- Theatrical release poster
- Directed by: Nancy Savoca
- Written by: Nancy Savoca Richard Guay
- Based on: Household Saints by Francine Prose
- Produced by: Peter Newman Richard Guay
- Starring: Tracey Ullman Vincent D'Onofrio Lili Taylor Judith Malina
- Cinematography: Bobby Bukowski
- Edited by: Elizabeth Kling
- Music by: Stephen Endelman
- Production companies: Jones Entertainment Peter Newman Productions
- Distributed by: Fine Line Features
- Release date: September 15, 1993; (limited)
- Running time: 124 minutes
- Country: United States
- Language: English
- Box office: $712,418

= Household Saints =

Household Saints is a 1993 film starring Tracey Ullman, Vincent D'Onofrio and Lili Taylor. It is based on the novel by Francine Prose and directed by Nancy Savoca. The film explores the lives of three generations of Italian-American women over the course of the latter half of the 20th century. The film's executive producer is Jonathan Demme, a long-time friend of Savoca's, and her first real employer in the world of film. In 2023, the film received a 4K restoration from Milestone Films, who later gave the film a theatrical release.

==Plot==
The film follows three generations of a New York Italian American family, beginning in the 1950s with the courtship and marriage of Catherine Falconetti to local butcher Joseph Santangelo, who wins her hand after beating her father in a game of pinocle. The first half focuses on Catherine adjusting to her new life as a mother and housewife, as well as her strained relationship with her overbearing Old World mother-in-law, Carmela.

The second half focuses on Catherine and Joseph's daughter Teresa, a devout Catholic more similar to her superstitious grandmother than her modernized and secularized parents. As a child and young adult, Teresa puts herself through a series of trials so that she might one day be canonized as a saint. Her desire to become a nun is challenged, however, when she becomes involved with Leonard, an ambitious young man who wishes to marry her.

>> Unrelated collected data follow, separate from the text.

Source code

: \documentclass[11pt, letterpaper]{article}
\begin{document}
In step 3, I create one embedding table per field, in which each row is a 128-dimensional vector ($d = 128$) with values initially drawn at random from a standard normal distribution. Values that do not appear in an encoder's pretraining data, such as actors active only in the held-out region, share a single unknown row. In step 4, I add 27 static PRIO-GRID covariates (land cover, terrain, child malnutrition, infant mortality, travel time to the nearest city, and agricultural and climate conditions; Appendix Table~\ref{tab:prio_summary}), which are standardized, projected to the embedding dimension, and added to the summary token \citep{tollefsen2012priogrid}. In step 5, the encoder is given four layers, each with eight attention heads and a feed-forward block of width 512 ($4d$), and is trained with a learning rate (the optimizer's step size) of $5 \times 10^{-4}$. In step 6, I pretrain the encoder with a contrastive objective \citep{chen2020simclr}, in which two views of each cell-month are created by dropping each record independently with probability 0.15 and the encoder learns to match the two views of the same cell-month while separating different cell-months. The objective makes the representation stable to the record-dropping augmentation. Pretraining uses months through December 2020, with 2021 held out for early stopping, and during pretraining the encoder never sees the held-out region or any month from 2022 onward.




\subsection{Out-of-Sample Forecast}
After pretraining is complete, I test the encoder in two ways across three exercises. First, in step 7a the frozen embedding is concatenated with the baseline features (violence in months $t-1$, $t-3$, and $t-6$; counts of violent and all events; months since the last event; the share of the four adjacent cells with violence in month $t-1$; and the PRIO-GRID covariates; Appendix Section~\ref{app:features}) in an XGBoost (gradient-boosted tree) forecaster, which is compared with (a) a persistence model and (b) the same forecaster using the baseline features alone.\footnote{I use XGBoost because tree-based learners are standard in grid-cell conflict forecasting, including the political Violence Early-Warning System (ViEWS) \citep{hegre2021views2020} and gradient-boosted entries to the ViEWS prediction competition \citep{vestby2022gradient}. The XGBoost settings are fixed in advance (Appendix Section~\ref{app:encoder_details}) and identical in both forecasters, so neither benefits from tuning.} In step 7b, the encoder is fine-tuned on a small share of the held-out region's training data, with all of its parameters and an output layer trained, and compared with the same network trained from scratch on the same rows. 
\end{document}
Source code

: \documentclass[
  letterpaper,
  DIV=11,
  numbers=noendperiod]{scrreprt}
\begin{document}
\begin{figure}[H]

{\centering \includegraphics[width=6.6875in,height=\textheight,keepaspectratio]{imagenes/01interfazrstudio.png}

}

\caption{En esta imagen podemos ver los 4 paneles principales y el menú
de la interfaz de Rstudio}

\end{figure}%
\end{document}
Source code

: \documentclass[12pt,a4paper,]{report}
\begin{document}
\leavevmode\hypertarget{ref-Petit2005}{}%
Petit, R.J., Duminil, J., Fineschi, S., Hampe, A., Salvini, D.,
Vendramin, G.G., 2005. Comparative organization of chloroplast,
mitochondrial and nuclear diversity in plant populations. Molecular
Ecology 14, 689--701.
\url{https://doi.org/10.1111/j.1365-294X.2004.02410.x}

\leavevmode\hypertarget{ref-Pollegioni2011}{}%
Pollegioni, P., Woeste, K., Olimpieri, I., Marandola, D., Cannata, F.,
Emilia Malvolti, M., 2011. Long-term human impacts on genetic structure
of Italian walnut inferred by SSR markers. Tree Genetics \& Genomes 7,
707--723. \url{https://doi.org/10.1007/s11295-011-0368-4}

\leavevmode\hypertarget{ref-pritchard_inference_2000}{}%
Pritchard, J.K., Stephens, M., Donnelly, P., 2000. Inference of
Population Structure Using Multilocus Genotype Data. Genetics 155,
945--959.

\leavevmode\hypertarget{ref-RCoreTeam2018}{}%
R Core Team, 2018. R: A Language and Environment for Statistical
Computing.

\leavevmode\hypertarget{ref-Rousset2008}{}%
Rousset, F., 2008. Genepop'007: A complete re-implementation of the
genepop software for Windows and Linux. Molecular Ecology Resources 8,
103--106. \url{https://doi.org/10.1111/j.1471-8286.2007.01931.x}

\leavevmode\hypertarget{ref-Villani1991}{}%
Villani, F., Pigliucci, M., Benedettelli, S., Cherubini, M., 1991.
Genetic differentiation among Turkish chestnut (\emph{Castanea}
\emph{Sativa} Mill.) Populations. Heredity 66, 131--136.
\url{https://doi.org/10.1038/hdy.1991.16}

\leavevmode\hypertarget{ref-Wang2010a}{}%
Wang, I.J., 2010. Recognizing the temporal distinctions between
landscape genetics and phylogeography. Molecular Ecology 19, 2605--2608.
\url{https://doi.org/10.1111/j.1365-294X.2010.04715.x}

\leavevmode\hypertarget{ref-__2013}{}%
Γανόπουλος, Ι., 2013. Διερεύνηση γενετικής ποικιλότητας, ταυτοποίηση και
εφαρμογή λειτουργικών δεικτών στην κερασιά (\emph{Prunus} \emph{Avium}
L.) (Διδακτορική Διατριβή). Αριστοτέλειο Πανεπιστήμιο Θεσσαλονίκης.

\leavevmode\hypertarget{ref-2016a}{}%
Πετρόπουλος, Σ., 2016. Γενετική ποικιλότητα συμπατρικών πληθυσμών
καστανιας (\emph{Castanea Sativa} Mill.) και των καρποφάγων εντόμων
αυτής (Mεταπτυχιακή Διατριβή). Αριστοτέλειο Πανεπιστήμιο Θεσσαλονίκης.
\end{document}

The film explores both family dynamics over the course of time as well as, on a larger level, the relationship between religious faith in miracles and modernity.

==Cast==
- Tracey Ullman as Catherine Falconetti
- Vincent D'Onofrio as Joseph Santangelo
- Lili Taylor as Teresa Carmela Santangelo
  - Rachael Bella as young Teresa
- Judith Malina as Carmela Santangelo
- Michael Rispoli as Nicky Falconetti
- Victor Argo as Lino Falconetti
- Michael Imperioli as Leonard Villanova
- Illeana Douglas as Evelyn Santangelo
- Joe Grifasi as Frank Manzone
- Sebastian Roché as Jesus

==Production==
Nancy Savoca cast many favorite New York City actors for the film which was shot in DeLaurentis/Carolco (now EUE Screen Gems) Studios in Wilmington, North Carolina. The film reunited Lili Taylor with Savoca, with whom she'd previously worked on Dogfight, and Vincent D'Onofrio, with whom she'd appeared in 1988's Mystic Pizza.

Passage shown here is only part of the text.